Your task —
Search the entries for the word "only". Copy every line that holds it.
Top of The input
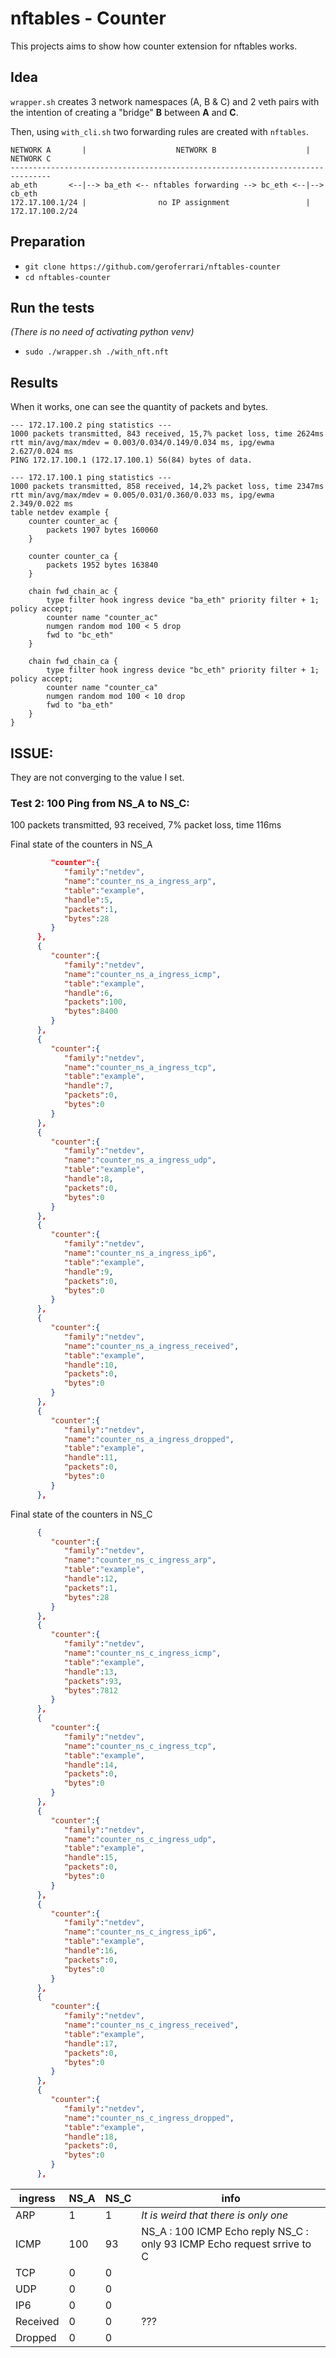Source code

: # nftables - Counter
This projects aims to show how counter extension for nftables works. 

## Idea

`wrapper.sh` creates 3 network namespaces (A, B & C) and 2 veth pairs
with the intention of creating a "bridge" **B** between **A** and **C**.

Then, using `with_cli.sh` two forwarding rules are created with `nftables`.


```
NETWORK A       |                    NETWORK B                    |   NETWORK C
-------------------------------------------------------------------------------
ab_eth       <--|--> ba_eth <-- nftables forwarding --> bc_eth <--|--> cb_eth
172.17.100.1/24 |                no IP assignment                 |    172.17.100.2/24
```

## Preparation

* `git clone https://github.com/geroferrari/nftables-counter`
* `cd nftables-counter`

## Run the tests

*(There is no need of activating python venv)*


* `sudo ./wrapper.sh ./with_nft.nft`


## Results

When it works, one can see the quantity of packets and bytes.


```
--- 172.17.100.2 ping statistics ---
1000 packets transmitted, 843 received, 15,7% packet loss, time 2624ms
rtt min/avg/max/mdev = 0.003/0.034/0.149/0.034 ms, ipg/ewma 2.627/0.024 ms
PING 172.17.100.1 (172.17.100.1) 56(84) bytes of data.

--- 172.17.100.1 ping statistics ---
1000 packets transmitted, 858 received, 14,2% packet loss, time 2347ms
rtt min/avg/max/mdev = 0.005/0.031/0.360/0.033 ms, ipg/ewma 2.349/0.022 ms
table netdev example {
	counter counter_ac {
		packets 1907 bytes 160060
	}

	counter counter_ca {
		packets 1952 bytes 163840
	}

	chain fwd_chain_ac {
		type filter hook ingress device "ba_eth" priority filter + 1; policy accept;
		counter name "counter_ac"
		numgen random mod 100 < 5 drop
		fwd to "bc_eth"
	}

	chain fwd_chain_ca {
		type filter hook ingress device "bc_eth" priority filter + 1; policy accept;
		counter name "counter_ca"
		numgen random mod 100 < 10 drop
		fwd to "ba_eth"
	}
}

```

##  ISSUE: 
They are not converging to the value I set.

### Test 2: 100 Ping from NS_A to NS_C: 
100 packets transmitted, 93 received, 7% packet loss, time 116ms

Final state of the counters in NS_A 
```json
         "counter":{
            "family":"netdev",
            "name":"counter_ns_a_ingress_arp",
            "table":"example",
            "handle":5,
            "packets":1,
            "bytes":28
         }
      },
      {
         "counter":{
            "family":"netdev",
            "name":"counter_ns_a_ingress_icmp",
            "table":"example",
            "handle":6,
            "packets":100,
            "bytes":8400
         }
      },
      {
         "counter":{
            "family":"netdev",
            "name":"counter_ns_a_ingress_tcp",
            "table":"example",
            "handle":7,
            "packets":0,
            "bytes":0
         }
      },
      {
         "counter":{
            "family":"netdev",
            "name":"counter_ns_a_ingress_udp",
            "table":"example",
            "handle":8,
            "packets":0,
            "bytes":0
         }
      },
      {
         "counter":{
            "family":"netdev",
            "name":"counter_ns_a_ingress_ip6",
            "table":"example",
            "handle":9,
            "packets":0,
            "bytes":0
         }
      },
      {
         "counter":{
            "family":"netdev",
            "name":"counter_ns_a_ingress_received",
            "table":"example",
            "handle":10,
            "packets":0,
            "bytes":0
         }
      },
      {
         "counter":{
            "family":"netdev",
            "name":"counter_ns_a_ingress_dropped",
            "table":"example",
            "handle":11,
            "packets":0,
            "bytes":0
         }
      },
```

Final state of the counters in NS_C
```json
      {
         "counter":{
            "family":"netdev",
            "name":"counter_ns_c_ingress_arp",
            "table":"example",
            "handle":12,
            "packets":1,
            "bytes":28
         }
      },
      {
         "counter":{
            "family":"netdev",
            "name":"counter_ns_c_ingress_icmp",
            "table":"example",
            "handle":13,
            "packets":93,
            "bytes":7812
         }
      },
      {
         "counter":{
            "family":"netdev",
            "name":"counter_ns_c_ingress_tcp",
            "table":"example",
            "handle":14,
            "packets":0,
            "bytes":0
         }
      },
      {
         "counter":{
            "family":"netdev",
            "name":"counter_ns_c_ingress_udp",
            "table":"example",
            "handle":15,
            "packets":0,
            "bytes":0
         }
      },
      {
         "counter":{
            "family":"netdev",
            "name":"counter_ns_c_ingress_ip6",
            "table":"example",
            "handle":16,
            "packets":0,
            "bytes":0
         }
      },
      {
         "counter":{
            "family":"netdev",
            "name":"counter_ns_c_ingress_received",
            "table":"example",
            "handle":17,
            "packets":0,
            "bytes":0
         }
      },
      {
         "counter":{
            "family":"netdev",
            "name":"counter_ns_c_ingress_dropped",
            "table":"example",
            "handle":18,
            "packets":0,
            "bytes":0
         }
      },
```

| ingress  | NS_A | NS_C | info                                                                    |
|----------|------|------|-------------------------------------------------------------------------|
| ARP      | 1    | 1    | *It is weird that there is only one*                                    |
| ICMP     | 100  | 93   | NS_A : 100 ICMP Echo reply NS_C : only 93 ICMP Echo request srrive to C |
| TCP      | 0    | 0    |                                                                         |
| UDP      | 0    | 0    |                                                                         |
| IP6      | 0    | 0    |                                                                         |
| Received | 0    | 0    | ???                                                                     |
| Dropped  | 0    | 0    |                                                                         |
Bottom of The input
Reply —
| ARP      | 1    | 1    | *It is weird that there is only one*                                    |
| ICMP     | 100  | 93   | NS_A : 100 ICMP Echo reply NS_C : only 93 ICMP Echo request srrive to C |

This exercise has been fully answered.